Exceptional Exceptions for Coroutines made easy…? part II: Supervision
In my earlier article, we examined how exceptions are handled by Coroutines and Coroutine Scopes that run with a Job
, which is the default way of running them, without any so-called supervision.
Coroutines support Structured Concurrency, in which a parent-Coroutine that runs with a Job
and its child-Coroutines all live and die together:
- A parent-Coroutine finishes only after all its child-Coroutines have finished.
- When a parent-Coroutine or scope finishes abnormally, either through cancelation or through an exception, all its child-Coroutines, that are still active, are canceled and new child-Coroutines can no longer be launched.

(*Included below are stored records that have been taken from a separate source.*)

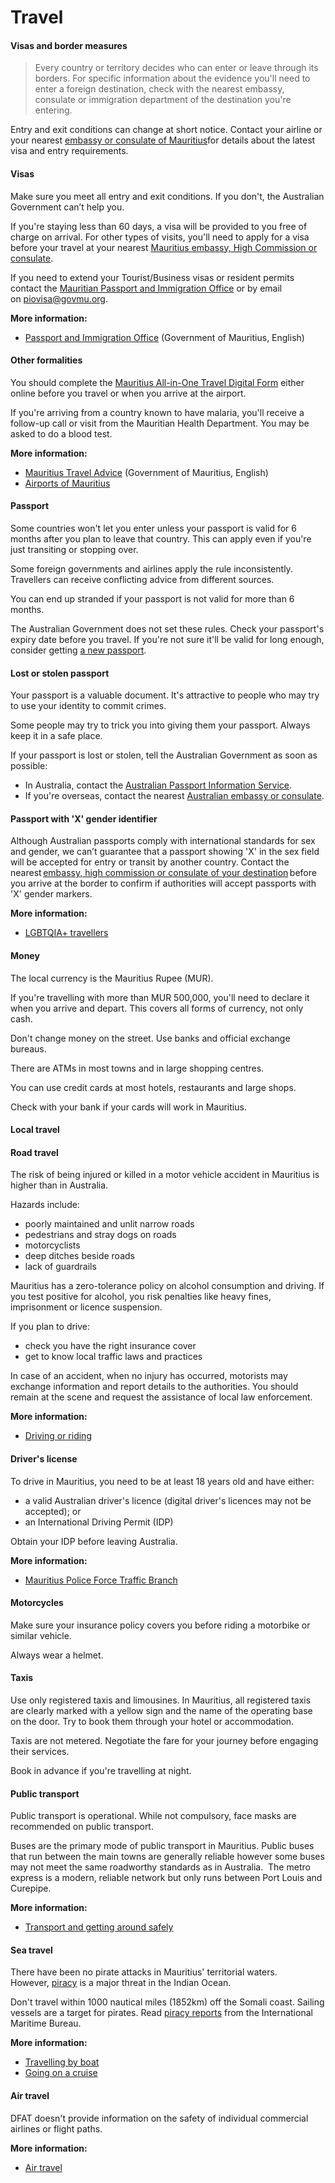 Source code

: # Travel

#### Visas and border measures

> Every country or territory decides who can enter or leave through its borders. For specific information about the evidence you'll need to enter a foreign destination, check with the nearest embassy, consulate or immigration department of the destination you're entering.

Entry and exit conditions can change at short notice. Contact your airline or your nearest [embassy or consulate of Mauritius](https://protocol.dfat.gov.au/Public/Missions/128)for details about the latest visa and entry requirements.

#### Visas

Make sure you meet all entry and exit conditions. If you don't, the Australian Government can’t help you.

If you're staying less than 60 days, a visa will be provided to you free of charge on arrival. For other types of visits, you'll need to apply for a visa before your travel at your nearest [Mauritius embassy, High Commission or consulate](https://foreign.govmu.org/Pages/Embassies%20and%20Consulates/Mauritius%20Diplomatic%20Missions%20Overseas/Mauritius-Diplomatic-Missions-Overseas-Main-Page.aspx). 

If you need to extend your Tourist/Business visas or resident permits contact the [Mauritian Passport and Immigration Office](https://passport.govmu.org/passport/?page_id=399) or by email on [piovisa@govmu.org](mailto:piovisa@govmu.org).

**More information:**

* [Passport and Immigration Office](https://passport.govmu.org/passport/) (Government of Mauritius, English)

#### Other formalities

You should complete the [Mauritius All-in-One Travel Digital Form](https://safemauritius.govmu.org/) either online before you travel or when you arrive at the airport. 

If you're arriving from a country known to have malaria, you'll receive a follow-up call or visit from the Mauritian Health Department. You may be asked to do a blood test.

**More information:**

* [Mauritius Travel Advice](https://mauritiusnow.com/mauritius-travel-advice/) (Government of Mauritius, English)
* [Airports of Mauritius](https://mauritius-airport.atol.aero/)

#### Passport

Some countries won't let you enter unless your passport is valid for 6 months after you plan to leave that country. This can apply even if you're just transiting or stopping over.

Some foreign governments and airlines apply the rule inconsistently. Travellers can receive conflicting advice from different sources.

You can end up stranded if your passport is not valid for more than 6 months.

The Australian Government does not set these rules. Check your passport's expiry date before you travel. If you're not sure it'll be valid for long enough, consider getting [a new passport](https://www.passports.gov.au/).

#### Lost or stolen passport

Your passport is a valuable document. It's attractive to people who may try to use your identity to commit crimes.

Some people may try to trick you into giving them your passport. Always keep it in a safe place.

If your passport is lost or stolen, tell the Australian Government as soon as possible:

* In Australia, contact the [Australian Passport Information Service](https://www.passports.gov.au/contact-us).
* If you're overseas, contact the nearest [Australian embassy or consulate](http://dfat.gov.au/about-us/our-locations/missions/Pages/our-embassies-and-consulates-overseas.aspx).

#### Passport with 'X' gender identifier

Although Australian passports comply with international standards for sex and gender, we can’t guarantee that a passport showing 'X' in the sex field will be accepted for entry or transit by another country. Contact the nearest [embassy, high commission or consulate of your destination](https://protocol.dfat.gov.au/Public/MissionsInAustralia) before you arrive at the border to confirm if authorities will accept passports with 'X' gender markers.

**More information:**

* [LGBTQIA+ travellers](https://www.smartraveller.gov.au/before-you-go/who-you-are/LGBTI)

#### Money

The local currency is the Mauritius Rupee (MUR).

If you're travelling with more than MUR 500,000, you'll need to declare it when you arrive and depart. This covers all forms of currency, not only cash.

Don't change money on the street. Use banks and official exchange bureaus.

There are ATMs in most towns and in large shopping centres.

You can use credit cards at most hotels, restaurants and large shops.

Check with your bank if your cards will work in Mauritius.

#### Local travel

#### Road travel

The risk of being injured or killed in a motor vehicle accident in Mauritius is higher than in Australia.

Hazards include:

* poorly maintained and unlit narrow roads
* pedestrians and stray dogs on roads
* motorcyclists
* deep ditches beside roads
* lack of guardrails

Mauritius has a zero-tolerance policy on alcohol consumption and driving. If you test positive for alcohol, you risk penalties like heavy fines, imprisonment or licence suspension.

If you plan to drive:

* check you have the right insurance cover
* get to know local traffic laws and practices

In case of an accident, when no injury has occurred, motorists may exchange information and report details to the authorities. You should remain at the scene and request the assistance of local law enforcement.

**More information:**

* [Driving or riding](/before-you-go/getting-around/road-safety "Road safety")

#### Driver's license

To drive in Mauritius, you need to be at least 18 years old and have either:

* a valid Australian driver's licence (digital driver's licences may not be accepted); or
* an International Driving Permit (IDP)

Obtain your IDP before leaving Australia.

**More information:**

* [Mauritius Police Force Traffic Branch](https://police.govmu.org/police/?page_id=4928)

#### Motorcycles

Make sure your insurance policy covers you before riding a motorbike or similar vehicle.

Always wear a helmet.

#### Taxis

Use only registered taxis and limousines. In Mauritius, all registered taxis are clearly marked with a yellow sign and the name of the operating base on the door. Try to book them through your hotel or accommodation.

Taxis are not metered. Negotiate the fare for your journey before engaging their services. 

Book in advance if you're travelling at night.

#### Public transport

Public transport is operational. While not compulsory, face masks are recommended on public transport.

Buses are the primary mode of public transport in Mauritius. Public buses that run between the main towns are generally reliable however some buses may not meet the same roadworthy standards as in Australia.  The metro express is a modern, reliable network but only runs between Port Louis and Curepipe.

**More information:**

* [Transport and getting around safely](/before-you-go/getting-around/public-transport "Public transport")

#### Sea travel

There have been no pirate attacks in Mauritius' territorial waters. However, [piracy](https://www.smartraveller.gov.au/before-you-go/safety/piracy) is a major threat in the Indian Ocean.

Don't travel within 1000 nautical miles (1852km) off the Somali coast. Sailing vessels are a target for pirates. Read [piracy reports](https://icc-ccs.org/imb/) from the International Maritime Bureau.

**More information:**

* [Travelling by boat](/before-you-go/getting-around/boat-travel "Travelling by boat")
* [Going on a cruise](/before-you-go/getting-around/cruises "Going on a cruise")

#### Air travel

DFAT doesn't provide information on the safety of individual commercial airlines or flight paths.

**More information:**

* [Air travel](/before-you-go/getting-around/air-travel "Travelling by air")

- When a child-Coroutine finishes abnormally, its parent-Coroutine or scope finishes abnormally.
To learn more about the details, I suggest reading part I first:
What is the problem of not using Supervision?
Let’s examine two scenarios highlighting problems that supervision can solve.
1. UI handling asynchronous requests
Say we have some UI-screens (Views, Activities — hello Android devs!, etc.) and our app uses Coroutines as the preferred way of dealing with asynchrony.
Multiple requests to a remote server can be issued during the lifetime of a UI-screen, at the initial showing of the screen or on actions initiated by the user.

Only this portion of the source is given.